I think I managed to not say it out loud, but I’m not 100% sure.
I was a little taken aback, I’ll admit. I had very clearly addressed my application and cover letter to ZX Ventures. At the time, candidates from schools without on-campus visits from ZX were interviewed by the same pool of ABI employees as the rest of the GMBA class. Additionally, this was my first MBA job interview, first real job interview in nearly 5 years, and I had prepared as if I were applying for a Corporate VC job. I had spoken with a previous ZX Intern through Ross, and had attempted to reach out to other ZX contacts, but I’d had little success. So I’d prepared for the interview I thought I was going to be having to the best of my ability, but not only was I nervous about the interview ahead of time, I was also a little flustered in the first of two first round interviews because it was a different than I thought it would be.
Thankfully, I had been in the beverage world before B-School, had done a lot of research leading up to the interview, so I was comfortable with the beverage industry questions, and got in to a good enough rhythm to able to tailor my “Odyssey” to a bit more of a large company mentality. My background in a scaling beverage company had given me a lot relevant experience, and meant that I could speak about being part of a culture of ownership, so I was able to make it through the interview well enough to move on, with the admonition of one of my interviewers that “you need to decide if you want to work for a big company or not”.
And that was the crux of it: I didn’t. Before Business School, I had been the Operations Manager of a whiskey company. When I started in Ops, we had a bottling operation, and 1 warehouse employee. We built out warehousing to 10,000 barrels, started a farm-to-glass distillery, and grew the operations team to 15 people. As a first-time manger, I learned a ton. I worked directly for the COO/CFO, and after about 2 years, I realized a few things: that the pace at which I was learning had slowed down, living in a town of 10,0000 people was not sustainable for me, and that I wanted my boss’s job, for which I was in no way qualified. Business school was a logical way to solve all 3 issues: Learn rapidly at school, relocate, and put me on a path where I could go run small, ambitious companies. That was my dream, getting a bigger piece of a smaller pie, as I thought of it. At school, I stuck to that thesis, working to upskill, avoiding getting distracted by consulting or banking, which come first in the recruiting cycle, and only applying to opportunities that would get me where I wanted to be. Whence came ZX Ventures.
In my first semester, I had been accepted to the Zell Lurie Commercialization Fund, a student-run VC fund at Ross. As I began to work with startups in the local Ann Arbor ecosystem, I realized that investing in startups was in some ways similar to joining them: working with small teams to rapidly to achieve ambitious goals. This led me to a succinct thesis for my career goals: I want to operate and invest in growing companies, which led me to ZX.
Venture is notoriously hard to break into as an MBA, but my background at the whiskey company gave me a conversation starter, so I began to reach out to what network was available to me, and dropped a resume. Most VC jobs, even corporate ones, as well as the other startup jobs I was looking into, didn’t start recruiting until March, and so I went through the process with ZX, and received an offer before I had even formally applied to any other jobs.

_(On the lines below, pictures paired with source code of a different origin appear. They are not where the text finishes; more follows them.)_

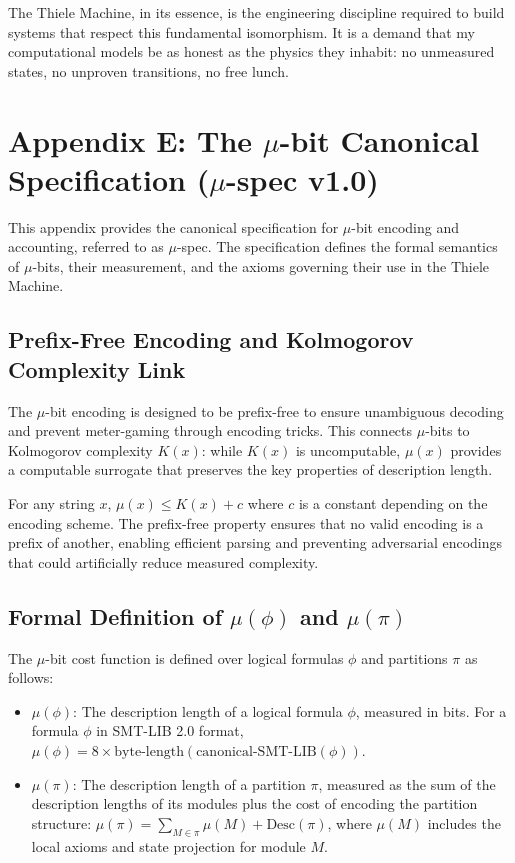 \documentclass[11pt]{article}
\begin{document}
The Thiele Machine, in its essence, is the engineering discipline required to build systems that respect this fundamental isomorphism. It is a demand that my computational models be as honest as the physics they inhabit: no unmeasured states, no unproven transitions, no free lunch.
\section{Appendix E: The $\mu$-bit Canonical Specification ($\mu$-spec v1.0)}\label{appendix:mu-spec}

This appendix provides the canonical specification for $\mu$-bit encoding and accounting, referred to as $\mu$-spec. The specification defines the formal semantics of $\mu$-bits, their measurement, and the axioms governing their use in the Thiele Machine.

\subsection{Prefix-Free Encoding and Kolmogorov Complexity Link}

The $\mu$-bit encoding is designed to be prefix-free to ensure unambiguous decoding and prevent meter-gaming through encoding tricks. This connects $\mu$-bits to Kolmogorov complexity $K(x)$: while $K(x)$ is uncomputable, $\mu(x)$ provides a computable surrogate that preserves the key properties of description length.

For any string $x$, $\mu(x) \leq K(x) + c$ where $c$ is a constant depending on the encoding scheme. The prefix-free property ensures that no valid encoding is a prefix of another, enabling efficient parsing and preventing adversarial encodings that could artificially reduce measured complexity.

\subsection{Formal Definition of $\mu(\phi)$ and $\mu(\pi)$}

The $\mu$-bit cost function is defined over logical formulas $\phi$ and partitions $\pi$ as follows:

\begin{itemize}
  \item $\mu(\phi)$: The description length of a logical formula $\phi$, measured in bits. For a formula $\phi$ in SMT-LIB 2.0 format, $\mu(\phi) = 8 \times \text{byte-length}(\text{canonical-SMT-LIB}(\phi))$.
  \item $\mu(\pi)$: The description length of a partition $\pi$, measured as the sum of the description lengths of its modules plus the cost of encoding the partition structure: $\mu(\pi) = \sum_{M \in \pi} \mu(M) + \text{Desc}(\pi)$, where $\mu(M)$ includes the local axioms and state projection for module $M$.
\end{itemize}
\end{document}
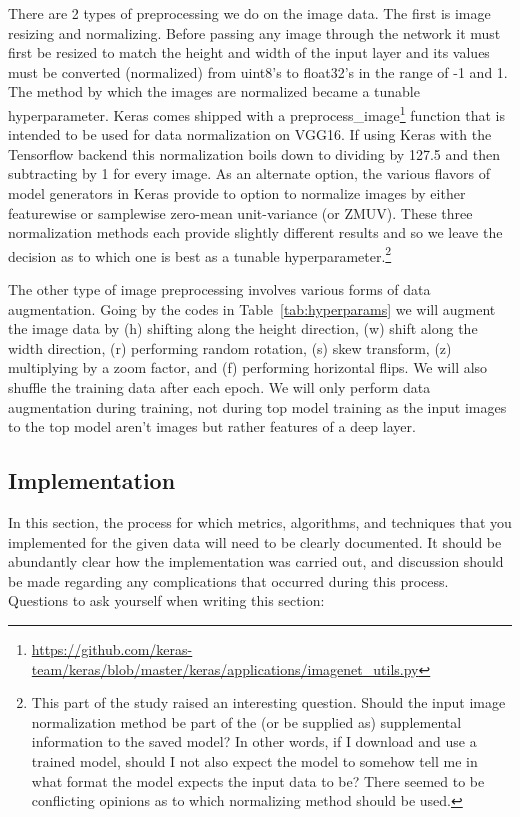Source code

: \documentclass[12pt,journal,compsoc]{IEEEtran}
\begin{document}
There are 2 types of preprocessing we do on the image data. The first is image resizing and normalizing. Before passing any image through the network it must first be resized to match the height and width of the input layer and its values must be converted (normalized) from uint8's to float32's in the range of -1 and 1.  The method by which the images are normalized became a tunable hyperparameter.  Keras comes shipped with a preprocess\_image\footnote{\url{https://github.com/keras-team/keras/blob/master/keras/applications/imagenet_utils.py}} function that is intended to be used for data normalization on VGG16.  If using Keras with the Tensorflow backend this normalization boils down to dividing by 127.5 and then subtracting by 1 for every image.  As an alternate option, the various flavors of model generators in Keras provide to option to normalize images by either featurewise or samplewise zero-mean unit-variance (or ZMUV).  These three normalization methods each provide slightly different results and so we leave the decision as to which one is best as a tunable hyperparameter.\footnote{This part of the study raised an interesting question. Should the input image normalization method be part of the (or be supplied as) supplemental information to the saved model?  In other words, if I download and use a trained model, should I not also expect the model to somehow tell me in what format the model expects the input data to be? There seemed to be conflicting opinions as to which normalizing method should be used.}

The other type of image preprocessing involves various forms of data augmentation.  Going by the codes in Table~\ref{tab:hyperparams} we will augment the image data by (h) shifting along the height direction, (w) shift along the width direction, (r) performing random rotation, (s) skew transform, (z) multiplying by a zoom factor, and (f) performing horizontal flips.  We will also shuffle the training data after each epoch. We will only perform data augmentation during training, not during top model training as the input images to the top model aren't images but rather features of a deep layer.


\subsection{Implementation}
In this section, the process for which metrics, algorithms, and techniques that you implemented for the given data will need to be clearly documented. It should be abundantly clear how the implementation was carried out, and discussion should be made regarding any complications that occurred during this process. Questions to ask yourself when writing this section:
\end{document}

I was thrilled with the offer, and as I had gone through the process, I learned a lot more about ZX, and about the ZXLerator. I felt that ZXLerator would allow me to practice the operator skills that I wanted to develop, as well as explore the corporate venture world. I had a great summer, learning a ton through the ZX OS, and helping to build an RTD wine cocktail to compete with the then-drink of the summer, the Aperol Spritz, and once again, I received an offer, which I accepted almost on the spot. My thesis remained the same, I wanted to invest or operate in exciting, high growth opportunities. However, my experience over the summer and my interactions with the company showed me that I could pursue either of those within ZX.
At ZX, I am on the Explore team, which is tasked with investing in and developing growth opportunities that will be business units for the company in the future. The team contains both an investment fund and new business operations. Currently my project is driving growth through business model transformation within the ABI supply chain. I am, in effect, running a business that is commercializing supply within ABI. It has all the hallmarks of a startup: small team, big dream, trying to achieve ambitious targets through innovation, but with one key difference: I have the resources of ZX Ventures, and all of ABI, behind me as we try to envision the future of the company, and then make it happen. ZX is enabling me to dream at a scale way larger than I thought possible.